Yugoslavia failed to qualify for the next two World Cups but were back in 1950 when the tournament took place in Brazil. They were handed a tough draw in the first round where they were matched with the hosts, along with Switzerland and Mexico. The side performed admirably beating Switzerland (3-0) and Mexico (4-1). A draw against Brazil in their final match would have put them through to the final pool. Unfortunately, a 2-0 defeat meant an early exit from the tournament and another long journey home to Europe empty-handed.
Four years later in Switzerland, Yugoslavia qualified for their first European-based World Cup and they were drawn in a tough group with Brazil, France and Mexico. As one of the unseeded teams in the tournament they would have to face Brazil and France and would not be required to face Mexico. However, the team performed heroically defeating France 1-0 and drawing 1-1 after extra time with Brazil. Luck deserted them in the final pool placings as the toss of a coin granted Brazil top spot in the group. Yugoslavia went on to face West Germany in the last eight and were defeated 2-0.

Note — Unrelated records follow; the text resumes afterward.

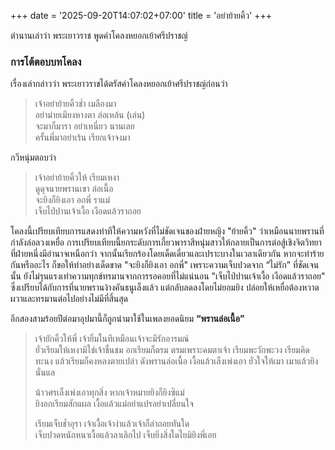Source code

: +++
date = '2025-09-20T14:07:02+07:00'
title = 'อย่าย้ายคิ้ว'
+++

ตำนานเล่าว่า พระเยาวราช พูดคำโคลงหยอกเย้าศรีปราชญ์

### การโต้ตอบบทโคลง

เรื่องเล่ากล่าวว่า พระเยาวราชได้ตรัสคำโคลงหยอกเย้าศรีปราชญ์ก่อนว่า

> เจ้าอย่าย้ายคิ้วช่ำ เมลืองมา  
> อย่าม่ายเมียงหางตา ล่อเหล้น (เล่น)  
> จะมาก็มารา อย่าเหนี่ยว นานเลย  
> ครั้นพี่มาอย่าเร้น เรียกเจ้าจงมา  

กวีหนุ่มตอบว่า

> เจ้าอย่าย้ายคิ้วให้ เรียมเหงา  
> ดูดุจนายพรานเขา ล่อเนื้อ  
> จะยิงก็ยิงเอา อกพี่ ราแม่  
> เจ็บไป่ปานเจ้าเงื้อ เงือดแล้วราถอย  

โคลงนี้เปรียบเทียบการแสดงท่าทีให้ความหวังที่ไม่ชัดเจนของฝ่ายหญิง "ย้ายคิ้ว" ว่าเหมือนนายพรานที่กำลังล่อลวงเหยื่อ การเปรียบเทียบนี้ยกระดับการเกี้ยวพาราสีหนุ่มสาวให้กลายเป็นการต่อสู้เชิงจิตวิทยาที่ฝ่ายหนึ่งมีอำนาจเหนือกว่า จากนั้นเรียกร้องโดยเด็ดเดี่ยวและเปราะบางในเวลาเดียวกัน หากจะทำร้ายกันหรืออะไร ก็ขอให้ทำอย่างเด็ดขาด "จะยิงก็ยิงเอา อกพี่" เพราะความเจ็บปวดจาก “ไม่รัก” ที่ชัดเจนนั้น ยังไม่รุนแรงเท่าความทุกข์ทรมานจากการรอคอยที่ไม่แน่นอน "เจ็บไป่ปานเจ้าเงื้อ เงือดแล้วราถอย" ซึ่งเปรียบได้กับการที่นายพรานง้างคันธนูเล็งแล้ว แต่กลับลดลงโดยไม่ยอมยิง ปล่อยให้เหยื่อต้องหวาดผวาและทรมานต่อไปอย่างไม่มีที่สิ้นสุด

อีกสองสามร้อยปีต่อมาอุปมานี้ก็ถูกนำมาใช้ในเพลงยอดนิยม **“พรานล่อเนื้อ”**

> เจ้ายักคิ้วให้พี่ เจ้ายิ้มในทีเหมือนเจ้าจะมีรักอารมณ์  
> ยั่วเรียมให้เหงามิใช่เจ้าชื่นชม อกเรียมก็ตรม ตรมเพราะคมตาเจ้า
> เรียมพะวักพะวง เรียมคิดทะนง แล้วเรียมก็คงหลงตายเปล่า
> ดังพรานล่อเนื้อ เงื้อแล้วเล็งเพ่งเอา ยั่วใจให้เมา เมาแล้วยิงนั่นแล
> 
> น้าวศรเล็งเพ่งเอาทุกสิ่ง หากเจ้าหมายยิงก็ยิงซิแม่  
> ยิงอกเรียมสักแผล เงื้อแล้วแม่อย่าแปรอย่าเปลี่ยนใจ
>
> เรียมเจ็บช้ำอุรา เจ้าเงื้อเจ้าง่าแล้วเจ้าก็ล่าถอยทันใด  
> เจ็บปวดหนักหนาเงื้อแล้วลาเลิกไป เจ็บยิ่งสิ่งใดไยมิยิงพี่เอย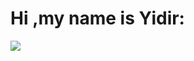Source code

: # Hi ,my name is Yidir:
<img src="https://github-readme-stats.vercel.app/api?username=yidirm&show_icons=true&hide_border=true&theme=radical"/>
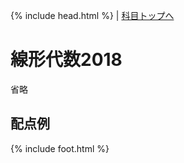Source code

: {% include head.html %}
| <a href="{{page.dir}}/index.md">科目トップへ</a>

# 線形代数2018
省略

## 配点例

{% include foot.html %}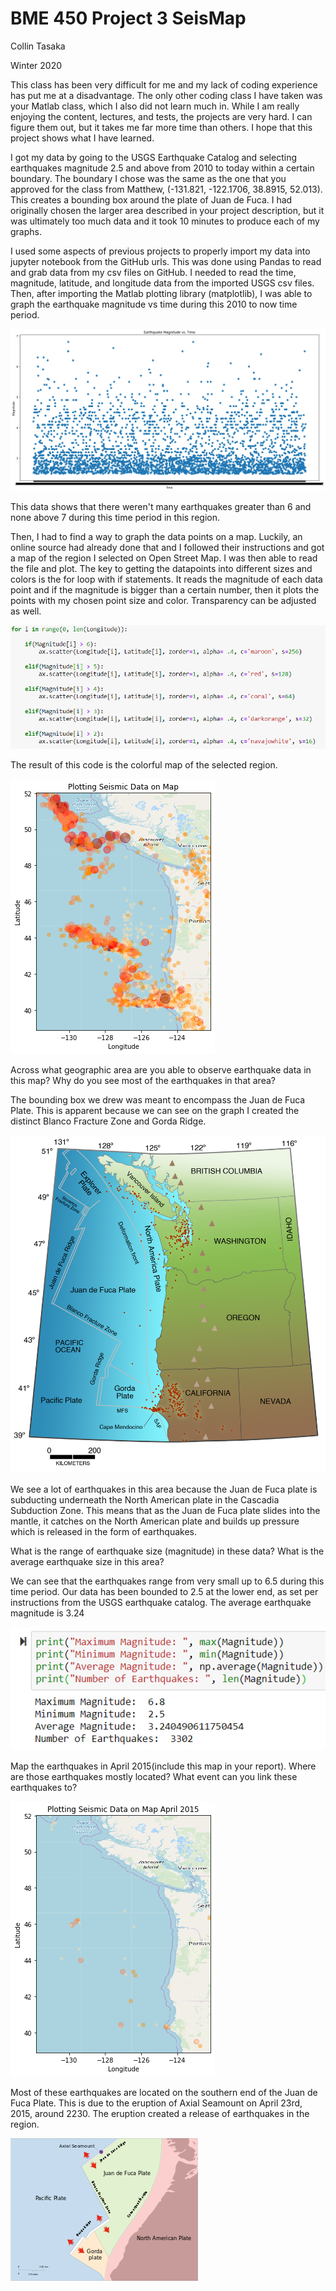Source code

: # BME 450 Project 3 SeisMap
Collin Tasaka

Winter 2020

This class has been very difficult for me and my lack of coding experience has put me at a disadvantage. The only other coding class I have taken was your Matlab class, which I also did not learn much in. While I am really enjoying the content, lectures, and tests, the projects are very hard. I can figure them out, but it takes me far more time than others. I hope that this project shows what I have learned.

I got my data by going to the USGS Earthquake Catalog and selecting earthquakes magnitude 2.5 and above from 2010 to today within a certain boundary. The boundary I chose was the same as the one that you approved for the class from Matthew, (-131.821, -122.1706, 38.8915, 52.013). This creates a bounding box around the plate of Juan de Fuca. I had originally chosen the larger area described in your project description, but it was ultimately too much data and it took 10 minutes to produce each of my graphs.

I used some aspects of previous projects to properly import my data into jupyter notebook from the GitHub urls. This was done using Pandas to read and grab data from my csv files on GitHub. I needed to read the time, magnitude, latitude, and longitude data from the imported USGS csv files. Then, after importing the Matlab plotting library (matplotlib), I was able to graph the earthquake magnitude vs time during this 2010 to now time period.

![Magnitude vs Time](https://github.com/collintheshots/BME-450-Project-3/blob/master/magvstime.png?raw=true)

This data shows that there weren't many earthquakes greater than 6 and none above 7 during this time period in this region.

Then, I had to find a way to graph the data points on a map. Luckily, an online source had already done that and I followed their instructions and got a map of the region I selected on Open Street Map. I was then able to read the file and plot. The key to getting the datapoints into different sizes and colors is the for loop with if statements. It reads the magnitude of each data point and if the magnitude is bigger than a certain number, then it plots the points with my chosen point size and color. Transparency can be adjusted as well.

![forifelse](https://github.com/collintheshots/BME-450-Project-3/blob/master/forifelse.png?raw=true)

The result of this code is the colorful map of the selected region. 

![Plotting SeisMap](https://github.com/collintheshots/BME-450-Project-3/blob/master/Seismic%20Plot.png?raw=true)

Across what geographic area are you able to observe earthquake data in this map? Why do you see most of the earthquakes in that area? 

The bounding box we drew was meant to encompass the Juan de Fuca Plate. This is apparent because we can see on the graph I created the distinct Blanco Fracture Zone and Gorda Ridge.

![Juan de Fuca](https://github.com/collintheshots/BME-450-Project-3/blob/master/Page_092_Figure_1-1.jpg?raw=true)

We see a lot of earthquakes in this area because the Juan de Fuca plate is subducting underneath the North American plate in the Cascadia Subduction Zone. This means that as the Juan de Fuca plate slides into the mantle, it catches on the North American plate and builds up pressure which is released in the form of earthquakes.

What is the range of earthquake size (magnitude) in these data? What is the average earthquake size in this area?

We can see that the earthquakes range from very small up to 6.5 during this time period. Our data has been bounded to 2.5 at the lower end, as set per instructions from the USGS earthquake catalog. The average earthquake magnitude is 3.24

![maxminmean](https://github.com/collintheshots/BME-450-Project-3/blob/master/magnitudeearth.png?raw=true)

Map the earthquakes in April 2015(include this map in your report). Where are those earthquakes mostly located? What event can you link these earthquakes to? 

![SeisMap April 2015](https://github.com/collintheshots/BME-450-Project-3/blob/master/apr2015quakes.png?raw=true)

Most of these earthquakes are located on the southern end of the Juan de Fuca Plate. This is due to the eruption of Axial Seamount on April 23rd, 2015, around 2230. The eruption created a release of earthquakes in the region.

![Axial Seamount](https://github.com/collintheshots/BME-450-Project-3/blob/master/300px-WestcoastSeaplates.svg.png?raw=true)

The Yugoslav team qualified for its third consecutive World Cup which was held in Sweden in 1958. In the first round they would face France, as they had four years previously, along with Scotland and Paraguay. An opening 1-1 draw with Scotland was followed by an exceptional 3-2 victory over France and the side completed their group fixtures with a high scoring 3-3 draw with Paraguay. Despite finishing level on points with France, goal average determined the team were placed second in the group and once again they would face West Germany in the quarter final. History was to repeat itself and Yugoslavia exited the tournament to the World Champions by the narrowest of margins – losing out 1-0.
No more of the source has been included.